- Opening Delimiter -

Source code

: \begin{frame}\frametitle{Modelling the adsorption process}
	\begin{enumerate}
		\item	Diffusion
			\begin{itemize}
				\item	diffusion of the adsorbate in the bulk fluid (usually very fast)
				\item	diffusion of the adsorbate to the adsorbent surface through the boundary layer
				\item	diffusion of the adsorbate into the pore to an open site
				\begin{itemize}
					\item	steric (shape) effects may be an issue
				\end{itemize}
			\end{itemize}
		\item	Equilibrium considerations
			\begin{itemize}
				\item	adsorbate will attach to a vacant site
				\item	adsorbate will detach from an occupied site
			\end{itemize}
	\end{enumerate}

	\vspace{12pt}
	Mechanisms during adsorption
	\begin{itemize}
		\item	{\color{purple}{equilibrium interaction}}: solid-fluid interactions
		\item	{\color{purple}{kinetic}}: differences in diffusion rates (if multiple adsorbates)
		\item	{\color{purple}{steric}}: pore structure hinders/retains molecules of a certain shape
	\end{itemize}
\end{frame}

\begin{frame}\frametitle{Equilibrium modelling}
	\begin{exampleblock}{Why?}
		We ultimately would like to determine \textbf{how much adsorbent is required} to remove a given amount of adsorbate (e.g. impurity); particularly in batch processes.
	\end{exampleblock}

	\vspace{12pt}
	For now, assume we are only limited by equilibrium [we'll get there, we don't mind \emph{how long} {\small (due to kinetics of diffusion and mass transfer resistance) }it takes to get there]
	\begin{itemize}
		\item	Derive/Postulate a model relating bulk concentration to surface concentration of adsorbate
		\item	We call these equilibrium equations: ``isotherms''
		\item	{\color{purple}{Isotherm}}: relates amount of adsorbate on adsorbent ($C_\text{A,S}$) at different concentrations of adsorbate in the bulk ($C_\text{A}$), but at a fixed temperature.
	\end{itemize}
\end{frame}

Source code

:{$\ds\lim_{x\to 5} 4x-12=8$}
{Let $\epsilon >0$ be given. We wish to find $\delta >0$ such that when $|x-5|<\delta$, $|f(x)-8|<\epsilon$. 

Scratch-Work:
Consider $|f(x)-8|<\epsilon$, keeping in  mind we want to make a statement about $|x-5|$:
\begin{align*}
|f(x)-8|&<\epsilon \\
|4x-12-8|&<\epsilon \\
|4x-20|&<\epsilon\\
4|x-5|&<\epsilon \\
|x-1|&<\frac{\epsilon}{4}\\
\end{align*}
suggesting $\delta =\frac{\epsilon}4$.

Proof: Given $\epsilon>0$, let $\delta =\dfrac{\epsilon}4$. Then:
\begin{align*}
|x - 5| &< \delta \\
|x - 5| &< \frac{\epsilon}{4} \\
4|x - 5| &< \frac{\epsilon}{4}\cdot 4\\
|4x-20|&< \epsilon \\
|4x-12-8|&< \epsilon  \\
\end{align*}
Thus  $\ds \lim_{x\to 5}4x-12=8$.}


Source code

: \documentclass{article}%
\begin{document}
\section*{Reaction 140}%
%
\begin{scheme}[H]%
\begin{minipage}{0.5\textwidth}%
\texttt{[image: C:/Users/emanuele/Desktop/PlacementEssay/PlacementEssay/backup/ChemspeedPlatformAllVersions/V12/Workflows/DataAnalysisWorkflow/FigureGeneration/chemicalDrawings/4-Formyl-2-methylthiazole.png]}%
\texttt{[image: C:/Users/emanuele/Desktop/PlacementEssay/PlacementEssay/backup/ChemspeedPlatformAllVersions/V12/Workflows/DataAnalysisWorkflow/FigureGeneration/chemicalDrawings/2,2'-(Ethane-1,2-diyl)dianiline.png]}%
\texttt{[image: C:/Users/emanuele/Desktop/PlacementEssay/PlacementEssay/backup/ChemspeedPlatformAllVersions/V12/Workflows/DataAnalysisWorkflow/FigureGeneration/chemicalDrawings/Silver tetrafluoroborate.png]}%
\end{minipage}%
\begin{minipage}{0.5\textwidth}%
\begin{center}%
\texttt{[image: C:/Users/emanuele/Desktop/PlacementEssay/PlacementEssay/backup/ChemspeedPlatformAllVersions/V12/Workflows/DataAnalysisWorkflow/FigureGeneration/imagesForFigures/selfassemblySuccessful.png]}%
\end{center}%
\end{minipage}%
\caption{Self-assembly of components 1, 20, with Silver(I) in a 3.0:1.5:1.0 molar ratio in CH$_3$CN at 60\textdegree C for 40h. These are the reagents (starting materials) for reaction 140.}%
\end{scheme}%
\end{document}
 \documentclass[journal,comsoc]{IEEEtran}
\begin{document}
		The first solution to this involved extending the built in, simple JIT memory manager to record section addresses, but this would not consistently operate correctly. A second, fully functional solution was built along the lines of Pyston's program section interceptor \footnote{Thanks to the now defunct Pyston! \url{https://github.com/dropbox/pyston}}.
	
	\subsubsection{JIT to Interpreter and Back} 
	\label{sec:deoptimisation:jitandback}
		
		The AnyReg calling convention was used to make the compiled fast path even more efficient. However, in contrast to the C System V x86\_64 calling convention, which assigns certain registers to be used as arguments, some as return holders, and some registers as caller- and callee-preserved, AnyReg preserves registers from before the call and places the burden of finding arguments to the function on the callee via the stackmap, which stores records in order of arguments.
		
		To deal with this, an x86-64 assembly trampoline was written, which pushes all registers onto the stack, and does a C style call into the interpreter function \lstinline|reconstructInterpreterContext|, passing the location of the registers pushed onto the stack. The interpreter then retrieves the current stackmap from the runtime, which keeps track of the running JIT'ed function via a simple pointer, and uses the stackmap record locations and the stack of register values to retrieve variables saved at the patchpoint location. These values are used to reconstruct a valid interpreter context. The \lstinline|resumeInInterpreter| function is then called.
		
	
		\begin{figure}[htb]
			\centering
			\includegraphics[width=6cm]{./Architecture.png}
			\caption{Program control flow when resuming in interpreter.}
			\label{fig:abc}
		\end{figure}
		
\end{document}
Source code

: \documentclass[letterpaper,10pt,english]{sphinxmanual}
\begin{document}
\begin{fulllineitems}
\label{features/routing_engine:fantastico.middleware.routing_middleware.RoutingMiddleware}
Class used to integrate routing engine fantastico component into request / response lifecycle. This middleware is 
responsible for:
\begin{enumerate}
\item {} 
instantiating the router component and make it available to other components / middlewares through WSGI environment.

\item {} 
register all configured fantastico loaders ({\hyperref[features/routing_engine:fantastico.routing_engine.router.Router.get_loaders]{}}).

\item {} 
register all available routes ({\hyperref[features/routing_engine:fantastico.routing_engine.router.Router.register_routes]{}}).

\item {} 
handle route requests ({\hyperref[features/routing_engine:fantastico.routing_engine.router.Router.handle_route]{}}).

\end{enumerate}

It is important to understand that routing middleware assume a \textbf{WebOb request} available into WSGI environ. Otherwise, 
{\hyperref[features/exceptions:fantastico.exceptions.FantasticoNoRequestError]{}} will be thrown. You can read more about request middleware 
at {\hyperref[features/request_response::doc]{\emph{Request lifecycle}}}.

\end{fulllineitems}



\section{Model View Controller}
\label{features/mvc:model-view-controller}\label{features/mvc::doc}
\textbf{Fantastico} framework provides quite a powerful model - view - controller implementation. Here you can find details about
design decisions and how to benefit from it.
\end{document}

- Closing Delimiter -

▸ **PROBLEM DETAILS**
Write all of the records out again exactly.

▸ **OUTPUT FOR THIS TASK**
Source code

: \begin{frame}\frametitle{Modelling the adsorption process}
	\begin{enumerate}
		\item	Diffusion
			\begin{itemize}
				\item	diffusion of the adsorbate in the bulk fluid (usually very fast)
				\item	diffusion of the adsorbate to the adsorbent surface through the boundary layer
				\item	diffusion of the adsorbate into the pore to an open site
				\begin{itemize}
					\item	steric (shape) effects may be an issue
				\end{itemize}
			\end{itemize}
		\item	Equilibrium considerations
			\begin{itemize}
				\item	adsorbate will attach to a vacant site
				\item	adsorbate will detach from an occupied site
			\end{itemize}
	\end{enumerate}

	\vspace{12pt}
	Mechanisms during adsorption
	\begin{itemize}
		\item	{\color{purple}{equilibrium interaction}}: solid-fluid interactions
		\item	{\color{purple}{kinetic}}: differences in diffusion rates (if multiple adsorbates)
		\item	{\color{purple}{steric}}: pore structure hinders/retains molecules of a certain shape
	\end{itemize}
\end{frame}

\begin{frame}\frametitle{Equilibrium modelling}
	\begin{exampleblock}{Why?}
		We ultimately would like to determine \textbf{how much adsorbent is required} to remove a given amount of adsorbate (e.g. impurity); particularly in batch processes.
	\end{exampleblock}

	\vspace{12pt}
	For now, assume we are only limited by equilibrium [we'll get there, we don't mind \emph{how long} {\small (due to kinetics of diffusion and mass transfer resistance) }it takes to get there]
	\begin{itemize}
		\item	Derive/Postulate a model relating bulk concentration to surface concentration of adsorbate
		\item	We call these equilibrium equations: ``isotherms''
		\item	{\color{purple}{Isotherm}}: relates amount of adsorbate on adsorbent ($C_\text{A,S}$) at different concentrations of adsorbate in the bulk ($C_\text{A}$), but at a fixed temperature.
	\end{itemize}
\end{frame}

Source code

:{$\ds\lim_{x\to 5} 4x-12=8$}
{Let $\epsilon >0$ be given. We wish to find $\delta >0$ such that when $|x-5|<\delta$, $|f(x)-8|<\epsilon$. 

Scratch-Work:
Consider $|f(x)-8|<\epsilon$, keeping in  mind we want to make a statement about $|x-5|$:
\begin{align*}
|f(x)-8|&<\epsilon \\
|4x-12-8|&<\epsilon \\
|4x-20|&<\epsilon\\
4|x-5|&<\epsilon \\
|x-1|&<\frac{\epsilon}{4}\\
\end{align*}
suggesting $\delta =\frac{\epsilon}4$.

Proof: Given $\epsilon>0$, let $\delta =\dfrac{\epsilon}4$. Then:
\begin{align*}
|x - 5| &< \delta \\
|x - 5| &< \frac{\epsilon}{4} \\
4|x - 5| &< \frac{\epsilon}{4}\cdot 4\\
|4x-20|&< \epsilon \\
|4x-12-8|&< \epsilon  \\
\end{align*}
Thus  $\ds \lim_{x\to 5}4x-12=8$.}


Source code

: \documentclass{article}%
\begin{document}
\section*{Reaction 140}%
%
\begin{scheme}[H]%
\begin{minipage}{0.5\textwidth}%
\texttt{[image: C:/Users/emanuele/Desktop/PlacementEssay/PlacementEssay/backup/ChemspeedPlatformAllVersions/V12/Workflows/DataAnalysisWorkflow/FigureGeneration/chemicalDrawings/4-Formyl-2-methylthiazole.png]}%
\texttt{[image: C:/Users/emanuele/Desktop/PlacementEssay/PlacementEssay/backup/ChemspeedPlatformAllVersions/V12/Workflows/DataAnalysisWorkflow/FigureGeneration/chemicalDrawings/2,2'-(Ethane-1,2-diyl)dianiline.png]}%
\texttt{[image: C:/Users/emanuele/Desktop/PlacementEssay/PlacementEssay/backup/ChemspeedPlatformAllVersions/V12/Workflows/DataAnalysisWorkflow/FigureGeneration/chemicalDrawings/Silver tetrafluoroborate.png]}%
\end{minipage}%
\begin{minipage}{0.5\textwidth}%
\begin{center}%
\texttt{[image: C:/Users/emanuele/Desktop/PlacementEssay/PlacementEssay/backup/ChemspeedPlatformAllVersions/V12/Workflows/DataAnalysisWorkflow/FigureGeneration/imagesForFigures/selfassemblySuccessful.png]}%
\end{center}%
\end{minipage}%
\caption{Self-assembly of components 1, 20, with Silver(I) in a 3.0:1.5:1.0 molar ratio in CH$_3$CN at 60\textdegree C for 40h. These are the reagents (starting materials) for reaction 140.}%
\end{scheme}%
\end{document}
 \documentclass[journal,comsoc]{IEEEtran}
\begin{document}
		The first solution to this involved extending the built in, simple JIT memory manager to record section addresses, but this would not consistently operate correctly. A second, fully functional solution was built along the lines of Pyston's program section interceptor \footnote{Thanks to the now defunct Pyston! \url{https://github.com/dropbox/pyston}}.
	
	\subsubsection{JIT to Interpreter and Back} 
	\label{sec:deoptimisation:jitandback}
		
		The AnyReg calling convention was used to make the compiled fast path even more efficient. However, in contrast to the C System V x86\_64 calling convention, which assigns certain registers to be used as arguments, some as return holders, and some registers as caller- and callee-preserved, AnyReg preserves registers from before the call and places the burden of finding arguments to the function on the callee via the stackmap, which stores records in order of arguments.
		
		To deal with this, an x86-64 assembly trampoline was written, which pushes all registers onto the stack, and does a C style call into the interpreter function \lstinline|reconstructInterpreterContext|, passing the location of the registers pushed onto the stack. The interpreter then retrieves the current stackmap from the runtime, which keeps track of the running JIT'ed function via a simple pointer, and uses the stackmap record locations and the stack of register values to retrieve variables saved at the patchpoint location. These values are used to reconstruct a valid interpreter context. The \lstinline|resumeInInterpreter| function is then called.
		
	
		\begin{figure}[htb]
			\centering
			\includegraphics[width=6cm]{./Architecture.png}
			\caption{Program control flow when resuming in interpreter.}
			\label{fig:abc}
		\end{figure}
		
\end{document}
Source code

: \documentclass[letterpaper,10pt,english]{sphinxmanual}
\begin{document}
\begin{fulllineitems}
\label{features/routing_engine:fantastico.middleware.routing_middleware.RoutingMiddleware}
Class used to integrate routing engine fantastico component into request / response lifecycle. This middleware is 
responsible for:
\begin{enumerate}
\item {} 
instantiating the router component and make it available to other components / middlewares through WSGI environment.

\item {} 
register all configured fantastico loaders ({\hyperref[features/routing_engine:fantastico.routing_engine.router.Router.get_loaders]{}}).

\item {} 
register all available routes ({\hyperref[features/routing_engine:fantastico.routing_engine.router.Router.register_routes]{}}).

\item {} 
handle route requests ({\hyperref[features/routing_engine:fantastico.routing_engine.router.Router.handle_route]{}}).

\end{enumerate}

It is important to understand that routing middleware assume a \textbf{WebOb request} available into WSGI environ. Otherwise, 
{\hyperref[features/exceptions:fantastico.exceptions.FantasticoNoRequestError]{}} will be thrown. You can read more about request middleware 
at {\hyperref[features/request_response::doc]{\emph{Request lifecycle}}}.

\end{fulllineitems}



\section{Model View Controller}
\label{features/mvc:model-view-controller}\label{features/mvc::doc}
\textbf{Fantastico} framework provides quite a powerful model - view - controller implementation. Here you can find details about
design decisions and how to benefit from it.
\end{document}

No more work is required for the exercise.